» WHAT IS EXPECTED
Only the closing part of the listing is wanted: reproduce exactly the line containing "4 – Controllers\UserController.vb**</span></span>" and all lines below it.

:: SUPPLIED ENTRIES ::

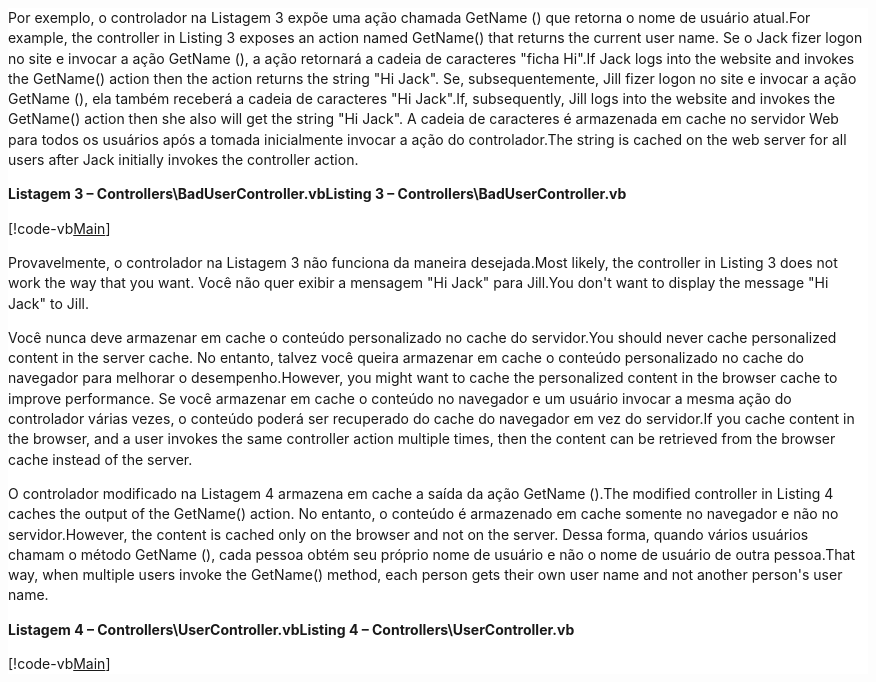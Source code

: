 <span data-ttu-id="5ed6b-160">Por exemplo, o controlador na Listagem 3 expõe uma ação chamada GetName () que retorna o nome de usuário atual.</span><span class="sxs-lookup"><span data-stu-id="5ed6b-160">For example, the controller in Listing 3 exposes an action named GetName() that returns the current user name.</span></span> <span data-ttu-id="5ed6b-161">Se o Jack fizer logon no site e invocar a ação GetName (), a ação retornará a cadeia de caracteres "ficha Hi".</span><span class="sxs-lookup"><span data-stu-id="5ed6b-161">If Jack logs into the website and invokes the GetName() action then the action returns the string "Hi Jack".</span></span> <span data-ttu-id="5ed6b-162">Se, subsequentemente, Jill fizer logon no site e invocar a ação GetName (), ela também receberá a cadeia de caracteres "Hi Jack".</span><span class="sxs-lookup"><span data-stu-id="5ed6b-162">If, subsequently, Jill logs into the website and invokes the GetName() action then she also will get the string "Hi Jack".</span></span> <span data-ttu-id="5ed6b-163">A cadeia de caracteres é armazenada em cache no servidor Web para todos os usuários após a tomada inicialmente invocar a ação do controlador.</span><span class="sxs-lookup"><span data-stu-id="5ed6b-163">The string is cached on the web server for all users after Jack initially invokes the controller action.</span></span>

<span data-ttu-id="5ed6b-164">**Listagem 3 – Controllers\BadUserController.vb**</span><span class="sxs-lookup"><span data-stu-id="5ed6b-164">**Listing 3 – Controllers\BadUserController.vb**</span></span>

[!code-vb[Main](improving-performance-with-output-caching-vb/samples/sample3.vb)]

<span data-ttu-id="5ed6b-165">Provavelmente, o controlador na Listagem 3 não funciona da maneira desejada.</span><span class="sxs-lookup"><span data-stu-id="5ed6b-165">Most likely, the controller in Listing 3 does not work the way that you want.</span></span> <span data-ttu-id="5ed6b-166">Você não quer exibir a mensagem "Hi Jack" para Jill.</span><span class="sxs-lookup"><span data-stu-id="5ed6b-166">You don't want to display the message "Hi Jack" to Jill.</span></span>

<span data-ttu-id="5ed6b-167">Você nunca deve armazenar em cache o conteúdo personalizado no cache do servidor.</span><span class="sxs-lookup"><span data-stu-id="5ed6b-167">You should never cache personalized content in the server cache.</span></span> <span data-ttu-id="5ed6b-168">No entanto, talvez você queira armazenar em cache o conteúdo personalizado no cache do navegador para melhorar o desempenho.</span><span class="sxs-lookup"><span data-stu-id="5ed6b-168">However, you might want to cache the personalized content in the browser cache to improve performance.</span></span> <span data-ttu-id="5ed6b-169">Se você armazenar em cache o conteúdo no navegador e um usuário invocar a mesma ação do controlador várias vezes, o conteúdo poderá ser recuperado do cache do navegador em vez do servidor.</span><span class="sxs-lookup"><span data-stu-id="5ed6b-169">If you cache content in the browser, and a user invokes the same controller action multiple times, then the content can be retrieved from the browser cache instead of the server.</span></span>

<span data-ttu-id="5ed6b-170">O controlador modificado na Listagem 4 armazena em cache a saída da ação GetName ().</span><span class="sxs-lookup"><span data-stu-id="5ed6b-170">The modified controller in Listing 4 caches the output of the GetName() action.</span></span> <span data-ttu-id="5ed6b-171">No entanto, o conteúdo é armazenado em cache somente no navegador e não no servidor.</span><span class="sxs-lookup"><span data-stu-id="5ed6b-171">However, the content is cached only on the browser and not on the server.</span></span> <span data-ttu-id="5ed6b-172">Dessa forma, quando vários usuários chamam o método GetName (), cada pessoa obtém seu próprio nome de usuário e não o nome de usuário de outra pessoa.</span><span class="sxs-lookup"><span data-stu-id="5ed6b-172">That way, when multiple users invoke the GetName() method, each person gets their own user name and not another person's user name.</span></span>

<span data-ttu-id="5ed6b-173">**Listagem 4 – Controllers\UserController.vb**</span><span class="sxs-lookup"><span data-stu-id="5ed6b-173">**Listing 4 – Controllers\UserController.vb**</span></span>

[!code-vb[Main](improving-performance-with-output-caching-vb/samples/sample4.vb)]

:::

» TASK SOLUTION
<span data-ttu-id="5ed6b-173">**Listagem 4 – Controllers\UserController.vb**</span><span class="sxs-lookup"><span data-stu-id="5ed6b-173">**Listing 4 – Controllers\UserController.vb**</span></span>

[!code-vb[Main](improving-performance-with-output-caching-vb/samples/sample4.vb)]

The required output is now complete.